Simplicity also reigns in our work lives, because we produce software that streamlines how office furniture is specified and ordered. But software, too, has its own entropy, so you have to be equally ruthless about it.
We started out because Sune Rydqvist, Göran’s father, owned an office-furniture company called S Line. Like a lot of people in this business, he struggled to keep up with increasingly complex orders. Anyone who’s ever manufactured or sold office furniture knows the insanity of the products and their many configurable components. The number of potential combinations and related part numbers in “mass customization” is mind-boggling. It’s because too much data, or digital stuff, is attached to the products. So what happens? We specify only what we already know or we venture into uncharted territory and risk making costly, time-consuming errors.

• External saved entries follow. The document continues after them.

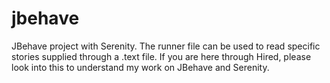 # jbehave
JBehave project with Serenity. The runner file can be used to read specific stories supplied through a .text file. 
If you are here through Hired, please look into this to understand my work on JBehave and Serenity.

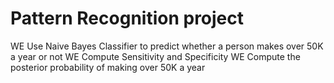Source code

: # Pattern Recognition project
WE Use Naive Bayes Classifier to predict whether a person makes over 50K a year or
not
WE Compute Sensitivity and Specificity
WE Compute the posterior probability of making over 50K a year
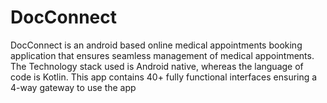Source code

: # DocConnect
DocConnect is an android based online medical appointments booking application that ensures seamless management of medical appointments. The Technology stack used is Android native, whereas the language of code is Kotlin. This app contains 40+ fully functional interfaces ensuring a 4-way gateway to use the app  
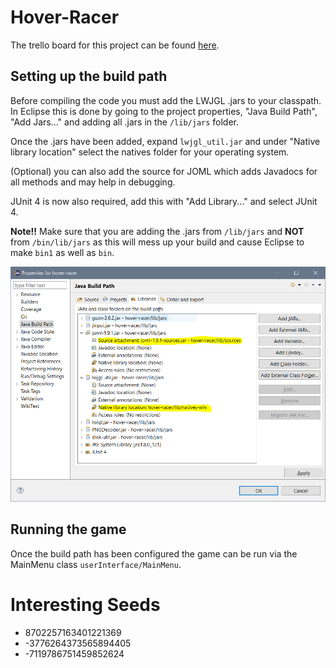 # Hover-Racer
The trello board for this project can be found [here](https://trello.com/b/2euP6bQy/planning).
## Setting up the build path
Before compiling the code you must add the LWJGL .jars to your classpath. In Eclipse this is done by going to the project properties, "Java Build Path", "Add Jars..." and adding all .jars in the `/lib/jars` folder.

Once the .jars have been added, expand `lwjgl_util.jar` and under "Native library location" select the natives folder for your operating system.

(Optional) you can also add the source for JOML which adds Javadocs for all methods and may help in debugging.

JUnit 4 is now also required, add this with "Add Library..." and select JUnit 4.

**Note!!** Make sure that you are adding the .jars from `/lib/jars` and **NOT** from `/bin/lib/jars` as this will mess up your build and cause Eclipse to make `bin1` as well as `bin`. 

![The Eclipse Build Path Window](buildPath.png)

## Running the game
Once the build path has been configured the game can be run via the MainMenu class `userInterface/MainMenu`.

# Interesting Seeds
- 8702257163401221369
- -3776264373565894405
- -7119786751459852624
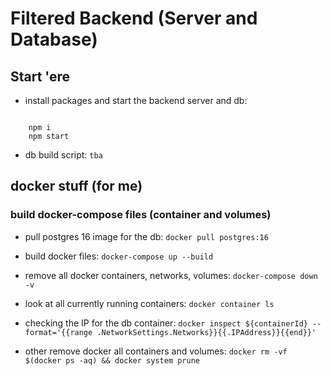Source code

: # Filtered Backend (Server and Database)

## Start 'ere

- install packages and start the backend server and db: 
<code>
    npm i
    npm start
</code>

- db build script: `tba`

## docker stuff (for me)

### build docker-compose files (container and volumes)

- pull postgres 16 image for the db: 
`docker pull postgres:16`

- build docker files: 
`docker-compose up --build`

- remove all docker containers, networks, volumes: `docker-compose down -v`

- look at all currently running containers: `docker container ls`

- checking the IP for the db container: `docker inspect ${containerId} --format='{{range .NetworkSettings.Networks}}{{.IPAddress}}{{end}}'` 

- other remove docker all containers and volumes: 
`docker rm -vf $(docker ps -aq) && docker system prune`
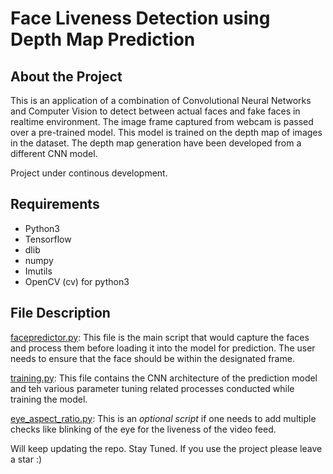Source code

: # Face Liveness Detection using Depth Map Prediction

## About the Project
This is an application of a combination of Convolutional Neural Networks and Computer Vision to detect
between actual faces and fake faces in realtime environment. The image frame captured from webcam is passed over a pre-trained model. This model is trained on the depth map of images in the dataset. The depth map generation have been developed from a different CNN model.

Project under continous development.

## Requirements
* Python3
* Tensorflow
* dlib
* numpy
* Imutils
* OpenCV (cv) for python3


## File Description

[facepredictor.py](https://github.com/anand498/Face-Liveness-Detection/blob/master/facepredictor.py):
This file is the main script that would capture the faces and process them before loading it into the model for prediction. The user needs to ensure that the face should be within the designated frame.

[training.py](https://github.com/anand498/Face-Liveness-Detection/blob/master/training.py):
This file contains the CNN architecture of the prediction model and teh various parameter tuning related processes conducted while training the model.

[eye_aspect_ratio.py](https://github.com/anand498/Face-Liveness-Detection/blob/master/eye_aspect_ratio.py):
This is an *optional script* if one needs to add multiple checks like blinking of the eye for the liveness of the video feed.


Will keep updating the repo.
Stay Tuned.
If you use the project please leave a star :)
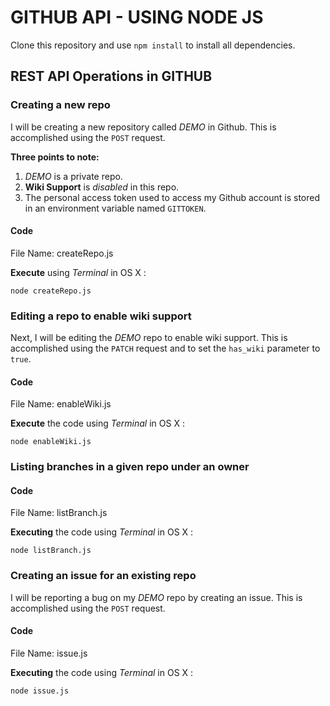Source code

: # GITHUB API - USING NODE JS

Clone this repository and use `npm install` to install all dependencies.

## <a name="rest"></a>REST API Operations in GITHUB

### <a name="repo"></a>Creating a new repo

I will be creating a new repository called *DEMO* in Github. This is accomplished using the `POST` request.

**Three points to note:**

1. *DEMO* is a private repo.
2. **Wiki Support** is *disabled* in this repo. 
3. The personal access token used to access my Github account is stored in an environment variable named `GITTOKEN`.

#### Code

File Name: createRepo.js

**Execute** using *Terminal* in OS X :

`node createRepo.js`

### <a name="edit"></a>Editing a repo to enable wiki support

Next, I will be editing the *DEMO* repo to enable wiki support. This is accomplished using the `PATCH` request and to set the `has_wiki` parameter to `true`.

#### Code

File Name: enableWiki.js

**Execute** the code using *Terminal* in OS X :

`node enableWiki.js`

### <a name="list"></a>Listing branches in a given repo under an owner

#### Code

File Name: listBranch.js

**Executing** the code using *Terminal* in OS X :

`node listBranch.js`

### <a name="issue"></a>Creating an issue for an existing repo

I will be reporting a bug on my *DEMO* repo by creating an issue. This is accomplished using the `POST` request.

#### Code

File Name: issue.js

**Executing** the code using *Terminal* in OS X :

`node issue.js`
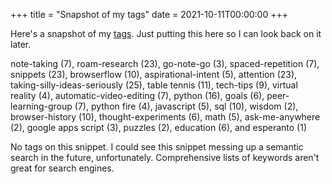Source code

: +++
title = "Snapshot of my tags"
date = 2021-10-11T00:00:00
+++

Here's a snapshot of my [tags](/tags). Just putting this here so I can look back on it later.

note-taking (7), roam-research (23), go-note-go (3), spaced-repetition (7), snippets (23), browserflow (10), aspirational-intent (5), attention (23), taking-silly-ideas-seriously (25), table tennis (11), tech-tips (9), virtual reality (4), automatic-video-editing (7), python (16), goals (6), peer-learning-group (7), python fire (4), javascript (5), sql (10), wisdom (2), browser-history (10), thought-experiments (6), math (5), ask-me-anywhere (2), google apps script (3), puzzles (2), education (6), and esperanto (1)

No tags on this snippet. I could see this snippet messing up a semantic search in the future, unfortunately. Comprehensive lists of keywords aren't great for search engines.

Sune knew there had to be a better way. He turned to us—then computer-science students at Linköping University in Sweden—to design a solution. We shunned CAD-based platforms and instead created something totally new for the office-furniture world. We believed that data should be written into the software and put behind the scenes, not left out front where it creates a visual nightmare of complexity. We called our new system Parametric Graphical Configuration (PGC) and founded our company, Configura.
Creating code is akin to writing poetry. Like a good poem, the best code is only as long as it needs to be.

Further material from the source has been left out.